Больница была расположена в нижнем этаже тюремного здания. По коридорам Бутырской тюрьмы я шла сама. На лестнице пошатнулась и сестра взяла меня под руку.
В больнице, не дав передохнуть, меня сразу завели в ванную комнату и предложили принять ванну. В ванне первый и пока последний раз в жизни я лишилась сознания. Очнулась я в больничной камере на койке. Вокруг было чисто, светло. Постель была чистая, приятная. Рядом — тумбочка. Склонившись надо мной, стояла женщина-врач.
— Вы будете кушать?
Я отрицательно покачала головой.
— Вы очень слабы.

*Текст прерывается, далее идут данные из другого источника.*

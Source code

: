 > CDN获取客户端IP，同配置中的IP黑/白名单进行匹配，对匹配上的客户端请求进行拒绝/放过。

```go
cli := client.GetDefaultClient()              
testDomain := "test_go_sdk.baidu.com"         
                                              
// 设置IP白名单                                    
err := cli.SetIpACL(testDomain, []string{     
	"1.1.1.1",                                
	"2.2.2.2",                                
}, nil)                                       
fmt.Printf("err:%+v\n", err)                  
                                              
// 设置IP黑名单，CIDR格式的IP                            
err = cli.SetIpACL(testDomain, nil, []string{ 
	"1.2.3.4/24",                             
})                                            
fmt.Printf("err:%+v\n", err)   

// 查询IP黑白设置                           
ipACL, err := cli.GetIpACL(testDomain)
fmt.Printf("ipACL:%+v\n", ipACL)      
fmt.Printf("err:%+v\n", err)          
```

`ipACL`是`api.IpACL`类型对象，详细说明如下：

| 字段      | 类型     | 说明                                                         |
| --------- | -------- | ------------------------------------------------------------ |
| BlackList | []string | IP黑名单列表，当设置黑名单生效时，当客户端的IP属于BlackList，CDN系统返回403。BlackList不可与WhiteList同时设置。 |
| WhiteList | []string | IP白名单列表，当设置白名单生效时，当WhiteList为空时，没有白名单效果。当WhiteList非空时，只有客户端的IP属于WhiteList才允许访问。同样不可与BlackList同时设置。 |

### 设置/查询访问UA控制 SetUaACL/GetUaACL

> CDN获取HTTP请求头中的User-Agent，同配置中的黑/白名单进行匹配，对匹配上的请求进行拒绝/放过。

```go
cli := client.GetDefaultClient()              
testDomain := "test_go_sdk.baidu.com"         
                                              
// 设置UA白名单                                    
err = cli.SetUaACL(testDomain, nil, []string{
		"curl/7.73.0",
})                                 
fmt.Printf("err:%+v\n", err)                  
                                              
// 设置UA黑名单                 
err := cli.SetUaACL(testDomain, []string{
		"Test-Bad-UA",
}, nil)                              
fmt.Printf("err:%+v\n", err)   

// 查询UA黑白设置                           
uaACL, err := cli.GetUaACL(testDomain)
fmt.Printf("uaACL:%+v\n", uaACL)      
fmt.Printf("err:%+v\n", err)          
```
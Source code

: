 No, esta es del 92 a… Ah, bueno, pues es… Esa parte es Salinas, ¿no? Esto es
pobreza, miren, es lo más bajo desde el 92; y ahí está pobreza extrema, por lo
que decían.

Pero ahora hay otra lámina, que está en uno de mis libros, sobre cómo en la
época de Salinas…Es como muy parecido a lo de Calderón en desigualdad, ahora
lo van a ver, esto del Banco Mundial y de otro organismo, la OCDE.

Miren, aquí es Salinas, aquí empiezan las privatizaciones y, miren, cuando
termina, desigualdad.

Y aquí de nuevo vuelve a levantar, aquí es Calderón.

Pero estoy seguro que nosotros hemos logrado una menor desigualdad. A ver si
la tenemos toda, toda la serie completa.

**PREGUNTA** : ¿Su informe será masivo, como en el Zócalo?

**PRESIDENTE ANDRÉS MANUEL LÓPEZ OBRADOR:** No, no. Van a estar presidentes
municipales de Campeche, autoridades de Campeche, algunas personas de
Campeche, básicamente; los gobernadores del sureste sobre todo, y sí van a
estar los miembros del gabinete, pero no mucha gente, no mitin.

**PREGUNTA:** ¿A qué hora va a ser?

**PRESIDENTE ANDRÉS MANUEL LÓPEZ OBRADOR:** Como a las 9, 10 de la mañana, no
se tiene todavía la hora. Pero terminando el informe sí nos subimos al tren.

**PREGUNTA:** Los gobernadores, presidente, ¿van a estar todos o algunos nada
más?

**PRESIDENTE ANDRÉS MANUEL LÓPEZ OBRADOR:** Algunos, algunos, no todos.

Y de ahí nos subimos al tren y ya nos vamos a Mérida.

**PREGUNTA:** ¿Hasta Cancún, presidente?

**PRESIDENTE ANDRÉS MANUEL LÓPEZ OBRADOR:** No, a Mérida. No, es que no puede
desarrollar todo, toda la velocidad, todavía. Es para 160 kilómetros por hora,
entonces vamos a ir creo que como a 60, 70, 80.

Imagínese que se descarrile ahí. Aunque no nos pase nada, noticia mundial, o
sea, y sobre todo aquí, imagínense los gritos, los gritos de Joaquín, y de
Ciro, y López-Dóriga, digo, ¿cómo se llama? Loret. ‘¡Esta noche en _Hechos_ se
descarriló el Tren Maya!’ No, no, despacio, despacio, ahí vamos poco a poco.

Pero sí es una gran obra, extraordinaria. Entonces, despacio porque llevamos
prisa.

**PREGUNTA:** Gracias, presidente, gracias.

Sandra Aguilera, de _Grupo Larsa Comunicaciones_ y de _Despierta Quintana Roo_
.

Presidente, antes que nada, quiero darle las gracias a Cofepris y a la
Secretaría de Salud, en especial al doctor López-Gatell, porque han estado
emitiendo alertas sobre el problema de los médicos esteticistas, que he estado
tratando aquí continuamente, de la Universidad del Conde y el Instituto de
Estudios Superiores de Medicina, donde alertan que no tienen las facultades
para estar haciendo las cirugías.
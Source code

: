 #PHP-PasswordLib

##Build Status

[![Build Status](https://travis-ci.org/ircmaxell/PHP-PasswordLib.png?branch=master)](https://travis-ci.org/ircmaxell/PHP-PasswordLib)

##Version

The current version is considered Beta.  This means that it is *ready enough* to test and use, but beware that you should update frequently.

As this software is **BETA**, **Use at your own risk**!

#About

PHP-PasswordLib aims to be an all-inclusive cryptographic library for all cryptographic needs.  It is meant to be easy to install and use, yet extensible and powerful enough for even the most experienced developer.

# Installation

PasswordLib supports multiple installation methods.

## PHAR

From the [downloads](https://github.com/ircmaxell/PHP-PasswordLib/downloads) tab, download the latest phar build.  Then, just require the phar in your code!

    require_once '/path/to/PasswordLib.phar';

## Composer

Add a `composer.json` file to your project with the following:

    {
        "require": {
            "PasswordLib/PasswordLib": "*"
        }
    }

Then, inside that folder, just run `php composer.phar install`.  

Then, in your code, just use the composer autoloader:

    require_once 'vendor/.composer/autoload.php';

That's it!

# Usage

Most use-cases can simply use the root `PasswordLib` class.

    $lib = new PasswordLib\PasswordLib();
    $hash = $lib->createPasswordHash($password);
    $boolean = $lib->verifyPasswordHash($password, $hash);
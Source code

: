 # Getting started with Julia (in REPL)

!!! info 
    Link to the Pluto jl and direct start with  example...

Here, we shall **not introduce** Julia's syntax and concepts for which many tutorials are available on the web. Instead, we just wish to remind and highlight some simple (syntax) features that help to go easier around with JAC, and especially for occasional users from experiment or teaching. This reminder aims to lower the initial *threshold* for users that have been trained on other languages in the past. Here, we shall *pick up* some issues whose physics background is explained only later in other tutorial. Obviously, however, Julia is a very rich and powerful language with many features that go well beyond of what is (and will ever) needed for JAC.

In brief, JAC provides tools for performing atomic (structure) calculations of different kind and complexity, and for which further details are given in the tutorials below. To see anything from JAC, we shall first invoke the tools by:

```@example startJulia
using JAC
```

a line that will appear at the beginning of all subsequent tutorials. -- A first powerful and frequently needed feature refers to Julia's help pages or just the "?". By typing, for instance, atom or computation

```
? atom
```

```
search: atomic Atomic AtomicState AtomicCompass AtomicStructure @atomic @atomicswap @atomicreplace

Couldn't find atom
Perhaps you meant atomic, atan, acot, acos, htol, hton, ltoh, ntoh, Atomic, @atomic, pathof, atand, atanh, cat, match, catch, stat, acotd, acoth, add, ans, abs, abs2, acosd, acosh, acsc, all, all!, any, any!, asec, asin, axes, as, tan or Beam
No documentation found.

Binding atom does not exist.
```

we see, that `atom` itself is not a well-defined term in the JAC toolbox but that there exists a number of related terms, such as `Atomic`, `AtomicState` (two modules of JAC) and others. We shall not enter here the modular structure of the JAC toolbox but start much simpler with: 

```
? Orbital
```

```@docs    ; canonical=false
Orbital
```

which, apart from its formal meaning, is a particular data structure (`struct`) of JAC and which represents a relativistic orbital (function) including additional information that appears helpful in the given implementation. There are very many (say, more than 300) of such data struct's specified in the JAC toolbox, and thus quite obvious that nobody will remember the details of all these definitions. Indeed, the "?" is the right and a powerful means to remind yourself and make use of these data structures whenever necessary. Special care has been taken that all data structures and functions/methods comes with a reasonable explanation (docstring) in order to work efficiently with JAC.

Только чашечку молока.
— Уйдите, пожалуйста, из камеры, — попросила я ее.
— Это не камера, это палата больницы. Я врач, я говорю вам о вашем здоровье. Каждый день голодовки отнимает у вас год жизни.
Не отвечая, я повернулась лицом к стене. Я не чувствовала ни мук голода, ни других страданий. Мне хотелось только спокойно лежать. Я слышала, как закрылась дверь. Врач ушла. Через несколько минут дверь снова открылась, но я не повернулась на скрип. Тогда раздался мужской голос:
— Олицкая, вы в состоянии говорить со мной? Я обернулась, села на кровати. На стуле посреди комнаты сидел какой-то чекист.
— Что вам нужно?
— Я приехал, чтобы сказать, что ваши требования — невыполнимы, ваша голодовка — безнадежна. Неужели вы хотите умереть? Врач говорит…
Я перебила.
— Нет, я хочу жить, но в условиях, в которых вы меня держите, жить нельзя.
— Но мы не можем создать вам иной режим, пока не закончится следствие. Вы же сами затягиваете его, отказываетесь давать показания. К тому же голодовка, как метод борьбы, больше не существует.